The indictment also accuses Mr Leng of confiscating the suspected drug dealer’s vehicle and selling it to a subordinate for $500.

Judge Chanpisith said Mr Leng and Mr Dara—implicated in the count for signing off on Mr Leng’s report—professed innocence.

But Phon Chin, a provincial monitor for rights group Licadho, said an anti-drug officer told the court yesterday that Mr Leng had personally given him $5,000 to buy 6 kg of heroin.

He added, though, that Mr Leng did admit to keeping the car out of the report. But rather than selling it, the former anti-drug officer reportedly told the court that he kept it for police business.

Judge Chanpisith said the court dropped one of the original 38 counts against the defendants from 2006 because the case file prepared by the prosecution only went back to 2007. It remained unclear yesterday why the case file did not go back further.

According to the indictment, the report Mr Leng prepared for the court about the 2006 drug raid in Stung Treng province said his officers had confiscated 990 grams of heroin from a pair of suspected drug dealers. But according to other court documents quoting a former anti-drug officer, they in fact confiscated 1.2 kg, the difference staying with Mr Leng.

Despite the court’s decision to drop the count, the provincial coordinator for rights group Adhoc, Soum Chankea, welcomed the start of the trial.

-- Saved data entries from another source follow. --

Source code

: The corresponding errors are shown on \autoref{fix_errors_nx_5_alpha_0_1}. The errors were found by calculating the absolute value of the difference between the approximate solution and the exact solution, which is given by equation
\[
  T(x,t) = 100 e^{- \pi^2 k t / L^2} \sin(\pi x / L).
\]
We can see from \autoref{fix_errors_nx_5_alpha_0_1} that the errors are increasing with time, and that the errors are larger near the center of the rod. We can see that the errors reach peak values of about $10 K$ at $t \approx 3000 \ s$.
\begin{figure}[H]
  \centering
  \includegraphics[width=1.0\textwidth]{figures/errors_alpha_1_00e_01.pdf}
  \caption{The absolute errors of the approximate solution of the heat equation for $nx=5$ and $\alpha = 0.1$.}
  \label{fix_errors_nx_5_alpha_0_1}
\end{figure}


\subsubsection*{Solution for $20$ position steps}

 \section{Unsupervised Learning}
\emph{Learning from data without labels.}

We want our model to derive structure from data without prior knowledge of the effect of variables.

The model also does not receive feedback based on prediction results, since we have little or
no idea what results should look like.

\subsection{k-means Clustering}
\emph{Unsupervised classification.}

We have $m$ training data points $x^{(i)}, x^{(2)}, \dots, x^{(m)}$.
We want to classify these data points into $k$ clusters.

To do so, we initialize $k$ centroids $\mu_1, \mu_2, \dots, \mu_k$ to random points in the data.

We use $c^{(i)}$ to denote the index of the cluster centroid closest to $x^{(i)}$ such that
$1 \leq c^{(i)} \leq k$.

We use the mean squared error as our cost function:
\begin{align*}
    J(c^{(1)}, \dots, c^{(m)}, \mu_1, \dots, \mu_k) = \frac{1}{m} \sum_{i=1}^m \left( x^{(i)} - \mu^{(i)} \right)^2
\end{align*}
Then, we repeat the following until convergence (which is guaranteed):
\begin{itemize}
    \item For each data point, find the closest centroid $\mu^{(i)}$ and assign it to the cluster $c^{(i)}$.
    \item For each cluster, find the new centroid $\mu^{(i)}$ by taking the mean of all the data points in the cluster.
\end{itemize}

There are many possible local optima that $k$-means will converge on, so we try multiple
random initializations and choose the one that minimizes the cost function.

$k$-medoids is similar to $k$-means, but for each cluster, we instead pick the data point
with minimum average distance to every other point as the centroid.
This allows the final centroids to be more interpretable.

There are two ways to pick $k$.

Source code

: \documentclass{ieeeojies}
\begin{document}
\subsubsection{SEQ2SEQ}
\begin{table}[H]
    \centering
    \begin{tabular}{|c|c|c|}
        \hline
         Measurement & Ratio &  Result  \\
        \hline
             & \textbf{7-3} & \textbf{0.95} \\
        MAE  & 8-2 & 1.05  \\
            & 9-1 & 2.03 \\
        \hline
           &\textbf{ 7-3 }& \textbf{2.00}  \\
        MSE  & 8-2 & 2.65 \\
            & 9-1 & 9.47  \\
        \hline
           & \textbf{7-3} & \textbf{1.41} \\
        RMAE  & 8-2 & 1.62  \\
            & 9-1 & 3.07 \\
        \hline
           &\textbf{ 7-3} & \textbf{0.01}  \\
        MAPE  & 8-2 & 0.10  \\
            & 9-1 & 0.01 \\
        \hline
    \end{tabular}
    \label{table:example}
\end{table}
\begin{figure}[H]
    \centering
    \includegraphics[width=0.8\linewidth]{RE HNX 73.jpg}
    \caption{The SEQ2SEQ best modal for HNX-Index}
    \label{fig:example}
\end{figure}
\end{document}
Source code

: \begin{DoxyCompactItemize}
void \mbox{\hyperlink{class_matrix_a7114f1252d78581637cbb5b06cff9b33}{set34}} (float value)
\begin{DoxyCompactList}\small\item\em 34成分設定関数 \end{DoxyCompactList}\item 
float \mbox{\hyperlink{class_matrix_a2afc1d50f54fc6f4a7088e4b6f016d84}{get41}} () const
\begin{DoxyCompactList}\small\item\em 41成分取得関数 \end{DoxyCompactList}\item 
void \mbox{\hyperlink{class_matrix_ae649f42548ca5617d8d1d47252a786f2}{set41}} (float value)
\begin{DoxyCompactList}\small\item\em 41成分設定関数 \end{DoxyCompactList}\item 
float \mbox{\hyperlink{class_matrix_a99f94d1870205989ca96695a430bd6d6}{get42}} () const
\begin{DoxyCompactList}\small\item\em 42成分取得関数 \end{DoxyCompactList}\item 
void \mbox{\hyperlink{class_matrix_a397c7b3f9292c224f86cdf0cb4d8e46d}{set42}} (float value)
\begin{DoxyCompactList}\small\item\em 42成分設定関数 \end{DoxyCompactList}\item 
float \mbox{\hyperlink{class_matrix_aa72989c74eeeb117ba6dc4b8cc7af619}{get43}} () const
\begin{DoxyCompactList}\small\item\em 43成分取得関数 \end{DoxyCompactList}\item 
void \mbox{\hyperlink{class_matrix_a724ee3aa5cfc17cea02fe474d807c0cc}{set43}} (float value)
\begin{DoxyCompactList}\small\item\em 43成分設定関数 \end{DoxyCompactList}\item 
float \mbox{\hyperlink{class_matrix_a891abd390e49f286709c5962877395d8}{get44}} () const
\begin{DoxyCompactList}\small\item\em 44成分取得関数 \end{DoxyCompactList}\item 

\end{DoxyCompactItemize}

“Civil society strongly supports the efforts of the provincial court to try this high-profile case of corruption and drug trafficking committed by a general and his subordinates,” he said. “This sends a powerful message that government officials must not use their positions and ranks to serve personal interests.”

But at the same time, rights groups have knocked the courts and the government’s nascent Anti-Corruption Unit, whose investigation brought about the trial, for not pursuing charges against more subordinates—and even superiors—likely involved in the crimes.

As for the defendants at hand, the indictment accuses them of taking at least $300,000 in bribes since 2007 either for releasing drug suspects or falsifying reports to lessen their charges.

Just fewer than half the counts involve hiding at least 10 kg of heroin, thousands of methamphetamine pills and several grams of ice, methamphetamine in its crystal form.

Though some of the counts lack exact figures of money taken and drugs hidden, the indictment also accuses Mr Dara of using his home in Tuol Kok district to sell the drugs on to other drug dealers.

The trial continues today, and with more than 100 witnesses to hear, it is expected to last months.